→ **Exercise prompt**: Reproduce exactly the lines from the line containing "3. Confirme o" through the end of the records below, including both ends, and nothing else.
==== Data in this exercise ====
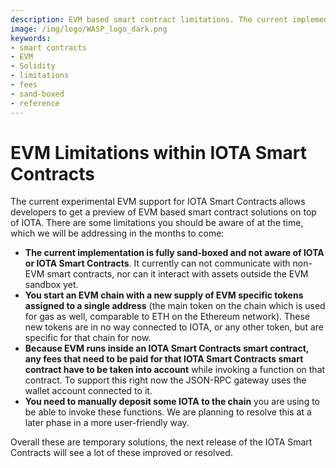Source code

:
 ```yaml
---
description: EVM based smart contract limitations. The current implementation is fully sand-boxed and not aware of IOTA or IOTA Smart Contracts. You start an EVM chain with a new supply of EVM specific tokens assigned to a single address.
image: /img/logo/WASP_logo_dark.png
keywords:
- smart contracts
- EVM
- Solidity
- limitations
- fees
- sand-boxed
- reference
---
```

# EVM Limitations within IOTA Smart Contracts

The current experimental EVM support for IOTA Smart Contracts allows developers to get a preview of EVM based smart contract solutions on top of IOTA. There are some limitations you should be aware of at the time, which we will be addressing in the months to come:

- **The current implementation is fully sand-boxed and not aware of IOTA or IOTA Smart Contracts**. It currently can not communicate with non-EVM smart contracts, nor can it interact with assets outside the EVM sandbox yet.
- **You start an EVM chain with a new supply of EVM specific tokens assigned to a single address** (the main token on the chain which is used for gas as well, comparable to ETH on the Ethereum network). These new tokens are in no way connected to IOTA, or any other token, but are specific for that chain for now.
- **Because EVM runs inside an IOTA Smart Contracts smart contract, any fees that need to be paid for that IOTA Smart Contracts smart contract have to be taken into account** while invoking a function on that contract. To support this right now the JSON-RPC gateway uses the wallet account connected to it. 
- **You need to manually deposit some IOTA to the chain** you are using to be able to invoke these functions. We are planning to resolve this at a later phase in a more user-friendly way.

Overall these are temporary solutions, the next release of the IOTA Smart Contracts will see a lot of these improved or resolved.
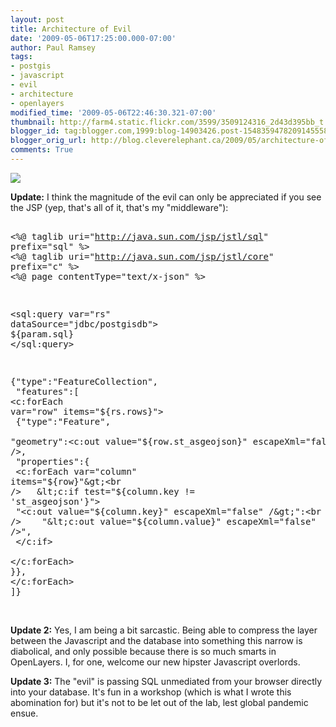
 ```yaml
---
layout: post
title: Architecture of Evil
date: '2009-05-06T17:25:00.000-07:00'
author: Paul Ramsey
tags:
- postgis
- javascript
- evil
- architecture
- openlayers
modified_time: '2009-05-06T22:46:30.321-07:00'
thumbnail: http://farm4.static.flickr.com/3599/3509124316_2d43d395bb_t.jpg
blogger_id: tag:blogger.com,1999:blog-14903426.post-1548359478209145558
blogger_orig_url: http://blog.cleverelephant.ca/2009/05/architecture-of-evil.html
comments: True
---
```


<img src="http://farm4.static.flickr.com/3599/3509124316_2d43d395bb.jpg" />

**Update:** I think the magnitude of the evil can only be appreciated if you see the JSP (yep, that's all of it, that's my "middleware"):<pre><br />&lt;%@ taglib uri="http://java.sun.com/jsp/jstl/sql" prefix="sql" %&gt;<br />&lt;%@ taglib uri="http://java.sun.com/jsp/jstl/core" prefix="c" %&gt;<br />&lt;%@ page contentType="text/x-json" %&gt;

&lt;sql:query var="rs" dataSource="jdbc/postgisdb"&gt;<br />${param.sql}<br />&lt;/sql:query&gt;

{"type":"FeatureCollection",<br /> "features":[<br />&lt;c:forEach var="row" items="${rs.rows}"&gt;<br /> {"type":"Feature",<br />  "geometry":&lt;c:out value="${row.st_asgeojson}" escapeXml="false" /&gt;,<br />  "properties":{<br />  &lt;c:forEach var="column" items="${row}"&gt;<br />   &lt;c:if test="${column.key != 'st_asgeojson'}"&gt;<br />    "&lt;c:out value="${column.key}" escapeXml="false" /&gt;":<br />    "&lt;c:out value="${column.value}" escapeXml="false" /&gt;",<br />   &lt;/c:if&gt;<br />  &lt;/c:forEach&gt;<br />}},<br />&lt;/c:forEach&gt;<br />]}<br /></pre><br />**Update 2:** Yes, I am being a bit sarcastic. Being able to compress the layer between the Javascript and the database into something this narrow is diabolical, and only possible because there is so much smarts in OpenLayers. I, for one, welcome our new hipster Javascript overlords.

**Update 3:** The "evil" is passing SQL unmediated from your browser directly into your database. It's fun in a workshop (which is what I wrote this abomination for) but it's not to be let out of the lab, lest global pandemic ensue.

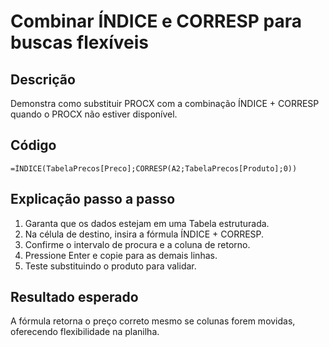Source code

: # Combinar ÍNDICE e CORRESP para buscas flexíveis

## Descrição
Demonstra como substituir PROCX com a combinação ÍNDICE + CORRESP quando o PROCX não estiver disponível.

## Código
```excel
=ÍNDICE(TabelaPrecos[Preco];CORRESP(A2;TabelaPrecos[Produto];0))
```

## Explicação passo a passo
1. Garanta que os dados estejam em uma Tabela estruturada.
2. Na célula de destino, insira a fórmula ÍNDICE + CORRESP.
3. Confirme o intervalo de procura e a coluna de retorno.
4. Pressione Enter e copie para as demais linhas.
5. Teste substituindo o produto para validar.

## Resultado esperado
A fórmula retorna o preço correto mesmo se colunas forem movidas, oferecendo flexibilidade na planilha.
====
→ **Output**:
3. Confirme o intervalo de procura e a coluna de retorno.
4. Pressione Enter e copie para as demais linhas.
5. Teste substituindo o produto para validar.

## Resultado esperado
A fórmula retorna o preço correto mesmo se colunas forem movidas, oferecendo flexibilidade na planilha.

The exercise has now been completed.